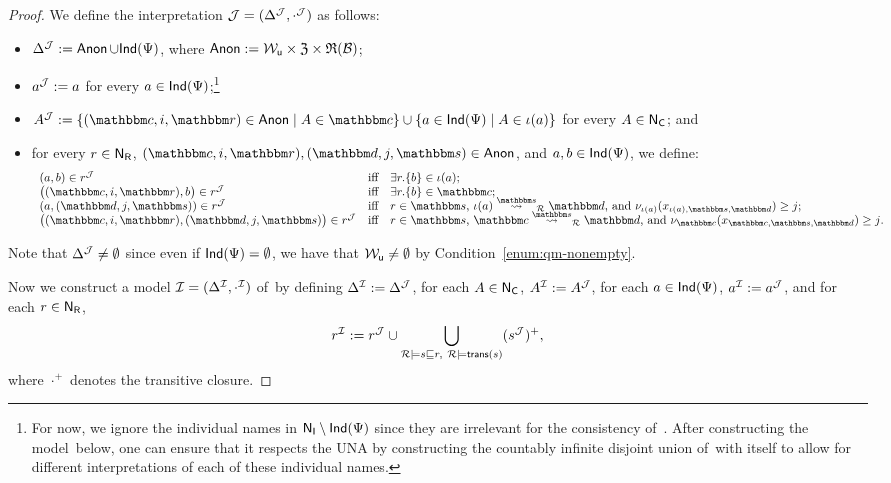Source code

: \begin{proof}
    We define the interpretation $\mathcal{J}=(\Delta^\mathcal{J},\cdot^\mathcal{J})$ as follows:
    \begin{itemize}
        \item $\Delta^\mathcal{J}:=\operatorname{\mathsf{Anon}}\cup\mathsf{Ind}(\Psi)$, where
            $\operatorname{\mathsf{Anon}}:=\mathcal{W}_{\mathsf{u}}\times\mathfrak{Z}\times\mathfrak{R}(\mathcal{B})$;
        \item $a^\mathcal{J}:=a$ for every $a\in\mathsf{Ind}(\Psi)$;\footnote{%
                For now, we ignore the individual names in
                $\mathsf{N_I}\setminus\mathsf{Ind}(\Psi)$ since they are irrelevant for the
                consistency of~\Bmc.  After constructing the model~\Imc below,
                one can ensure that it respects the UNA by constructing the
                countably infinite disjoint union of~\Imc with itself to allow
                for different interpretations of each of these individual names.}
        \item $A^\Jmc:=\{(\cbb,i,\rbb)\in\Anon\mid A\in\cbb\}\cup\{a\in\Ind(\Psi)\mid A\in\iota(a)\}$
            for every $A\in\mathsf{N_C}$; and
        \item for every $r\in\mathsf{N_R}$, $(\cbb,i,\rbb),(\dbb,j,\sbb)\in\Anon$, and
            $a,b\in\mathsf{Ind}(\Psi)$, we define:
            \[\begin{array}{lcl}
                (a,b)\in r^\Jmc
                    &\text{iff}
                    &\text{$\exists r.\{b\}\in\iota(a)$;}\\
                \bigl((\cbb,i,\rbb),b\bigr)\in r^\Jmc
                    &\text{iff}
                    &\text{$\exists r.\{b\}\in\cbb$;}\\
                (a,(\dbb,j,\sbb))\in r^\Jmc
                    &\text{iff}
                    &\text{$r\in\sbb$, $\rcomp{\iota(a)}{\dbb}{\sbb}{\Rmc}$, and
                        $\nu_{\iota(a)}(x_{\iota(a),\sbb,\dbb})\ge j$;}\\
                \bigl((\cbb,i,\rbb),(\dbb,j,\sbb)\bigr)\in r^\Jmc
                    &\text{iff}
                    &\text{$r\in\sbb$, $\rcomp{\cbb}{\dbb}{\sbb}{\Rmc}$, and
                        $\nu_{\cbb}(x_{\cbb,\sbb,\dbb})\ge j$.}
            \end{array}\]
    \end{itemize}
    Note that $\Delta^\mathcal{J}\ne\emptyset$ since even if $\mathsf{Ind}(\Psi)=\emptyset$, we
    have that $\mathcal{W}_{\mathsf{u}}\ne\emptyset$ by Condition~\ref{enum:qm-nonempty}.

    Now we construct a model $\mathcal{I}=(\Delta^\mathcal{I},\cdot^\mathcal{I})$ of~\Bmc by defining
    $\Delta^\mathcal{I}:=\Delta^\mathcal{J}$, for each $A\in\mathsf{N_C}$, $A^\mathcal{I}:=A^\mathcal{J}$, for each
    $a\in\mathsf{Ind}(\Psi)$, $a^\mathcal{I}:=a^\mathcal{J}$, and for each $r\in\mathsf{N_R}$,
    \[r^\mathcal{I}:=r^\mathcal{J}\cup\bigcup_{\mathcal{R}\models s\sqsubseteq r,\ \mathcal{R}\models\mathsf{trans}(s)}(s^\mathcal{J})^+,\]
    where $\cdot^+$ denotes the transitive closure.


\end{proof}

**Instructions to follow**: Skip the pictures, then return the rest of the data exactly.

**Response area**:
Source code

: \begin{proof}
    We define the interpretation $\mathcal{J}=(\Delta^\mathcal{J},\cdot^\mathcal{J})$ as follows:
    \begin{itemize}
        \item $\Delta^\mathcal{J}:=\operatorname{\mathsf{Anon}}\cup\mathsf{Ind}(\Psi)$, where
            $\operatorname{\mathsf{Anon}}:=\mathcal{W}_{\mathsf{u}}\times\mathfrak{Z}\times\mathfrak{R}(\mathcal{B})$;
        \item $a^\mathcal{J}:=a$ for every $a\in\mathsf{Ind}(\Psi)$;\footnote{%
                For now, we ignore the individual names in
                $\mathsf{N_I}\setminus\mathsf{Ind}(\Psi)$ since they are irrelevant for the
                consistency of~\Bmc.  After constructing the model~\Imc below,
                one can ensure that it respects the UNA by constructing the
                countably infinite disjoint union of~\Imc with itself to allow
                for different interpretations of each of these individual names.}
        \item $A^\Jmc:=\{(\cbb,i,\rbb)\in\Anon\mid A\in\cbb\}\cup\{a\in\Ind(\Psi)\mid A\in\iota(a)\}$
            for every $A\in\mathsf{N_C}$; and
        \item for every $r\in\mathsf{N_R}$, $(\cbb,i,\rbb),(\dbb,j,\sbb)\in\Anon$, and
            $a,b\in\mathsf{Ind}(\Psi)$, we define:
            \[\begin{array}{lcl}
                (a,b)\in r^\Jmc
                    &\text{iff}
                    &\text{$\exists r.\{b\}\in\iota(a)$;}\\
                \bigl((\cbb,i,\rbb),b\bigr)\in r^\Jmc
                    &\text{iff}
                    &\text{$\exists r.\{b\}\in\cbb$;}\\
                (a,(\dbb,j,\sbb))\in r^\Jmc
                    &\text{iff}
                    &\text{$r\in\sbb$, $\rcomp{\iota(a)}{\dbb}{\sbb}{\Rmc}$, and
                        $\nu_{\iota(a)}(x_{\iota(a),\sbb,\dbb})\ge j$;}\\
                \bigl((\cbb,i,\rbb),(\dbb,j,\sbb)\bigr)\in r^\Jmc
                    &\text{iff}
                    &\text{$r\in\sbb$, $\rcomp{\cbb}{\dbb}{\sbb}{\Rmc}$, and
                        $\nu_{\cbb}(x_{\cbb,\sbb,\dbb})\ge j$.}
            \end{array}\]
    \end{itemize}
    Note that $\Delta^\mathcal{J}\ne\emptyset$ since even if $\mathsf{Ind}(\Psi)=\emptyset$, we
    have that $\mathcal{W}_{\mathsf{u}}\ne\emptyset$ by Condition~\ref{enum:qm-nonempty}.

    Now we construct a model $\mathcal{I}=(\Delta^\mathcal{I},\cdot^\mathcal{I})$ of~\Bmc by defining
    $\Delta^\mathcal{I}:=\Delta^\mathcal{J}$, for each $A\in\mathsf{N_C}$, $A^\mathcal{I}:=A^\mathcal{J}$, for each
    $a\in\mathsf{Ind}(\Psi)$, $a^\mathcal{I}:=a^\mathcal{J}$, and for each $r\in\mathsf{N_R}$,
    \[r^\mathcal{I}:=r^\mathcal{J}\cup\bigcup_{\mathcal{R}\models s\sqsubseteq r,\ \mathcal{R}\models\mathsf{trans}(s)}(s^\mathcal{J})^+,\]
    where $\cdot^+$ denotes the transitive closure.


\end{proof}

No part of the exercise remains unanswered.